Well, to be fair, Osborne did announce a further £730m for offshore windmills, but that’s – literally – a drop in the ocean. And he increased the climate change levy which taxes non-domestic users of electricity in the hope that this will make them increase their energy efficiency. What it amounts to is yet another punitive imposition on businesses struggling to climb out of recession.
Choose your analogy for Britain’s energy policy: re-arranging the deck chairs on the Titanic, fiddling while Rome burns. Any way you look at it, it’s a disaster.
To be fair, there used to be one or two promising projects in the critical business of energy supply. Getting the French EDF to build Hinkley Point nuclear power station, for example. But EDF demanded payment at twice the going rate and even at that eye-watering price it looks as if it won’t do the job after all. So now the Government is turning to the Chinese. The sharp-witted political commentator Jeremy Warner commented on this bizarre scheme: “If Britain had sub-contracted its civil nuclear programme to the Iranian Ayatollahs, it would scarcely have looked more humiliating or as potentially dangerous for our national security.”
So are we going to be able to keep the lights on? The issue must be in some doubt. The quaint notion of the Greens that windmills alone, offshore and onshore, can provide our energy has been exposed as a ludicrous fantasy and is now believed in only by a handful of flat-earthers. When the wind doesn’t blow, windmills have to be backed up by conventional means, which only adds to the cost. In any case, we have been forced to admit that investment in windmills will always fail unless backed up by enormous Government subsidies. “Government subsidies” is a lying phrase which really means massively increased electricity bills for householders.

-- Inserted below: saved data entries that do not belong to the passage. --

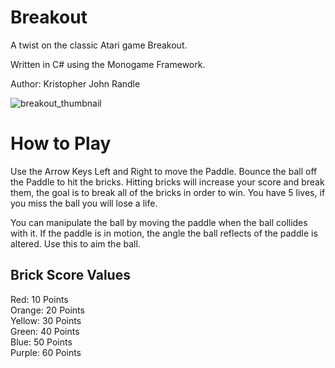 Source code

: # Breakout
A twist on the classic Atari game Breakout.

Written in C# using the Monogame Framework.

Author: Kristopher John Randle

![breakout_thumbnail](https://user-images.githubusercontent.com/47984645/117983027-7c49a200-b32e-11eb-9d93-19d22d9b8d7a.png)

<h1>How to Play</h1>
Use the Arrow Keys Left and Right to move the Paddle. Bounce the ball off the Paddle to hit the bricks. Hitting bricks will increase your score and break them, the goal is to break all of the bricks in order to win. You have 5 lives, if you miss the ball you will lose a life.<p>

You can manipulate the ball by moving the paddle when the ball collides with it. If the paddle is in motion, the angle the ball reflects of the paddle is altered. Use this to aim the ball.

<h2>Brick Score Values</h2>
Red: 10 Points<br>
Orange: 20 Points<br>
Yellow: 30 Points<br>
Green: 40 Points<br>
Blue: 50 Points<br>
Purple: 60 Points
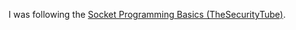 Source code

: I was following the [Socket Programming Basics (TheSecurityTube)][3].

[3]: https://www.youtube.com/playlist?list=PL0JmC-T2nhdgJ2Lw5YdufR8MffaQdAvEf
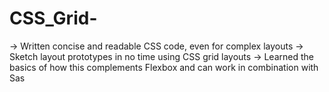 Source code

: # CSS_Grid-

-> Written concise and readable CSS code, even for complex layouts
 -> Sketch layout prototypes in no time using CSS grid layouts
 -> Learned the basics of how this complements Flexbox and can work in combination with Sas
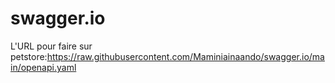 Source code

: # swagger.io
L'URL pour faire sur petstore:https://raw.githubusercontent.com/Maminiainaando/swagger.io/main/openapi.yaml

There is now a glut of oil and gas, making these sources of power as cheap as they’ve ever been. But once again there is a catch: having dithered for so long, the Government now finds itself in the awkward position of having to subsidise the new gas plants as well. And remember what I said about that phrase “Government subsidy”: it just means you and I pay through the nose. The main reason why oil and gas prices are so low – though if you’re a householder or you run a car it’s not so you’d notice – is the spectacular success of shale gas in the US. This policy is now being pursued energetically in Eastern Europe too. The exploitation of shale gas has not only turned upside down the world energy markets but it has radically altered the balance of power globally: the oil sheiks of Saudi Arabia no longer have us over a barrel, so to speak.
So let’s get fracking in Britain then. You must be joking! Cowed by the Greens and assorted “protestors” whose energy policies seem to be designed to return us to the Stone Age, the Government dallies and dithers once again. But unless we miraculously acquire a sane national energy policy – and quickly – we’re all going to be left answering that old wartime question: “Where were you when the lights went out?”